I just cant get over this fact when it comes to retuning / chipping

IF this was 100% safe
IF this was 100% reliable
IF this was 100% foolproof
IF this was 100% guaranteed to cause no problems in any circumstances

would not the manufacturers do it themselves to boast how their engines were more efficient / had more power / had more torque / had better MPG than all their competitors?

And since they dont I think it must be because the above is not true, have they secretly produced super engines and purposely chose not to pass the benefits on to the end user?


----------



## EuropeanCampers

Tezmcd said:


> I just cant get over this fact when it comes to retuning / chipping
> 
> IF this was 100% safe
> IF this was 100% reliable
> IF this was 100% foolproof
> IF this was 100% guaranteed to cause no problems in any circumstances
> 
> would not the manufacturers do it themselves to boast how their engines were more efficient / had more power / had more torque / had better MPG than all their competitors?
> 
> And since they dont I think it must be because the above is not true, have they secretly produced super engines and purposely chose not to pass the benefits on to the end user?


There are instances where manufacturers have 2 or even 3 versions of the same engine, each with an increasingly higher power/torque fiqure. In most cases, this is simply achieved by remapping, nothing else. So there is certainly a manufacturer precedent for it.

Some would argue that there is more scope for mapping in commercial vehicles as the engines are not in as high a state of tune to start with.
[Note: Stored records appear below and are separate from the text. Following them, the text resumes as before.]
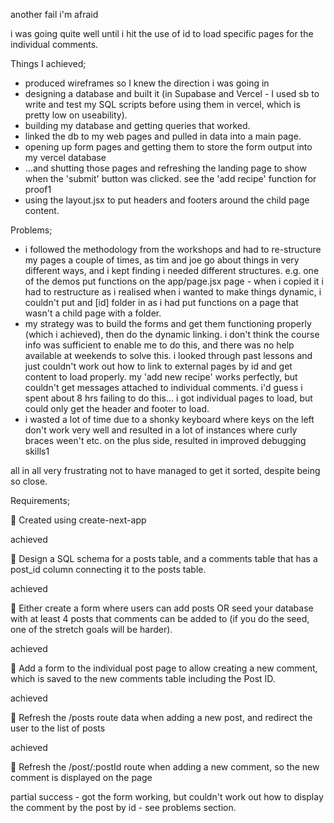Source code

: another fail i'm afraid

i was going quite well until i hit the use of id to load specific pages for the individual comments.

Things I achieved;

- produced wireframes so I knew the direction i was going in
- designing a database and built it (in Supabase and
  Vercel - I used sb to write and test my SQL scripts before using them in vercel, which is pretty low on useability).
- building my database and getting queries that worked.
- linked the db to my web pages and pulled in data into a main page.
- opening up form pages and getting them to store the form output into my vercel database
- ...and shutting those pages and refreshing the landing page to show when the 'submit' button was clicked. see the 'add recipe' function for proof1
- using the layout.jsx to put headers and footers around the child page content.

Problems;

- i followed the methodology from the workshops and had to re-structure my pages a couple of times, as tim and joe go about things in very different ways, and i kept finding i needed different structures. e.g. one of the demos put functions on the app/page.jsx page - when i copied it i had to restructure as i realised when i wanted to make things dynamic, i couldn't put and [id] folder in as i had put functions on a page that wasn't a child page with a folder.
- my strategy was to build the forms and get them functioning properly (which i achieved), then do the dynamic linking. i don't think the course info was sufficient to enable me to do this, and there was no help available at weekends to solve this. i looked through past lessons and just couldn't work out how to link to external pages by id and get content to load properly. my 'add new recipe' works perfectly, but couldn't get messages attached to individual comments. i'd guess i spent about 8 hrs failing to do this... i got individual pages to load, but could only get the header and footer to load.
- i wasted a lot of time due to a shonky keyboard where keys on the left don't work very well and resulted in a lot of instances where curly braces ween't etc. on the plus side, resulted in improved debugging skills1

all in all very frustrating not to have managed to get it sorted, despite being so close.

Requirements;

🎯 Created using create-next-app

achieved

🎯 Design a SQL schema for a posts table, and a comments table that has a post_id column connecting it to the posts table.

achieved

🎯 Either create a form where users can add posts OR seed your database with at least 4 posts that comments can be added to (if you do the seed, one of the stretch goals will be harder).

achieved

🎯 Add a form to the individual post page to allow creating a new comment, which is saved to the new comments table including the Post ID.

achieved

🎯 Refresh the /posts route data when adding a new post, and redirect the user to the list of posts

achieved

🎯 Refresh the /post/:postId route when adding a new comment, so the new comment is displayed on the page

partial success - got the form working, but couldn't work out how to display the comment by the post by id - see problems section.

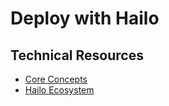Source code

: # Deploy with Hailo

## Technical Resources
- [Core Concepts](../../../concepts/frameworks/hailo)
- [Hailo Ecosystem](../../../industry-applications/hailo-ecosystem)
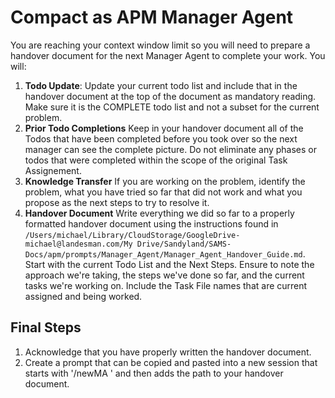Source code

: # Compact as APM Manager Agent

You are reaching your context window limit so you will need to  prepare a handover document for the next Manager Agent to complete your work. You will:

1. **Todo Update**: Update your current todo list and include that in the handover document at the top of the document as mandatory reading.  Make sure it is the COMPLETE todo list and not a subset for the current problem.
2. **Prior Todo Completions** Keep in your handover document all of the Todos that have been completed before you took over so the next manager can see the complete picture. Do not eliminate any phases or todos that were completed within the scope of the original Task Assignement.
3. **Knowledge Transfer** If you are working on the problem, identify the problem, what you have tried so far that did not work and what you propose as the next steps to try to resolve it.
5. **Handover Document** Write everything we did so far to a properly formatted handover document using the instructions found in `/Users/michael/Library/CloudStorage/GoogleDrive-michael@landesman.com/My Drive/Sandyland/SAMS-Docs/apm/prompts/Manager_Agent/Manager_Agent_Handover_Guide.md`. Start with the current Todo List and the Next Steps. Ensure to note the approach we're taking, the steps we've done so far, and the current tasks we're working on.  Include the Task File names that are current assigned and being worked. 


## Final Steps
1. Acknowledge that you have properly written the handover document.
2. Create a prompt that can be copied and pasted into a new session that starts with '/newMA ' and then adds the path to your handover document.
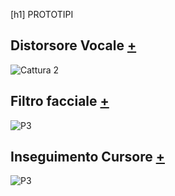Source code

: [h1] PROTOTIPI

## Distorsore Vocale [+](https://editor.p5js.org/lucrezia1234/sketches/_I-P8XQeo)

![Cattura 2](https://user-images.githubusercontent.com/79698027/132414306-82309422-cf99-436a-8054-efbfd4fd141b.JPG)

## Filtro facciale [+](https://editor.p5js.org/lucrezia1234/sketches/qjBGNLpyM)

![P3](https://user-images.githubusercontent.com/79698027/122657806-06272f00-d167-11eb-8b12-d9f69d128c76.JPG)

## Inseguimento Cursore [+](https://editor.p5js.org/lucrezia1234/sketches/OFtba-8tv)

![P3](https://user-images.githubusercontent.com/79698027/132418741-28b35c4f-37d1-45ec-b7ce-cac8ea34b032.JPG)

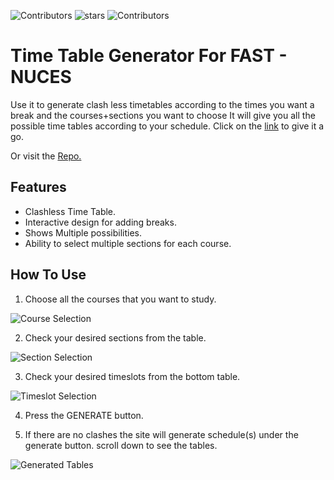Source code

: ![Contributors](https://img.shields.io/github/contributors/Hamza5743/TimeTableGenerator.svg?style=flat-square) ![stars](https://img.shields.io/github/stars/Hamza5743/TimeTableGenerator.svg?style=flat-square) ![Contributors](https://img.shields.io/github/watchers/Hamza5743/TimeTableGenerator.svg?style=flat-square) 

# Time Table Generator For FAST - NUCES

Use it to generate clash less timetables according to the times you want a break and the courses+sections you want to choose It will give you all the possible time tables according to your schedule.
 Click on the [link](https://github.com/MdAliNoorka/TimeTableGenerator/blob/master/Calculator.html) to give it a go.
 
Or visit the [Repo.](https://github.com/Hamza5743/TimeTableGenerator)

## Features
- Clashless Time Table.
- Interactive design for adding breaks.
- Shows Multiple possibilities.
- Ability to select multiple sections for each course.

## How To Use

1. Choose all the courses that you want to study. 

![Course Selection](/Screenshots/Courses.png)

2. Check your desired sections from the table.

![Section Selection](/Screenshots/Sections.png)

3. Check your desired timeslots from the bottom table.

![Timeslot Selection](/Screenshots/Slots.png)

4. Press the GENERATE button.

5. If there are no clashes the site will generate schedule(s) under the generate button. scroll down to see the tables.

![Generated Tables](/Screenshots/Timetable.png)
My Fiat 2.8jtd is 127hp as standard which, whilst decent for a commercial, is not exactly "tuned" My Merc road car is a 2.2 diesel and has over 180hp standard. Apples and pears of course but it kind of makes the point.


----------



## tinkering

*remap*

Read DTUK disclaimer on there webb site

http;//www.diesel-performance.co.uk/

Paragraphs 1/10/12 Look before you leap 8O

Take care Les :wink:


----------



## SaddleTramp

I am also looking at either re chipping or re mapping, Mine is on a Nissan Navara, I may leave it until I get to Greece next year as on mainland Greece the Nissan agents actually do a re mapping by Nissan and it keeps all warranties etc.

They state that the engines are better after re map as before the chips are programmed for the European legislation.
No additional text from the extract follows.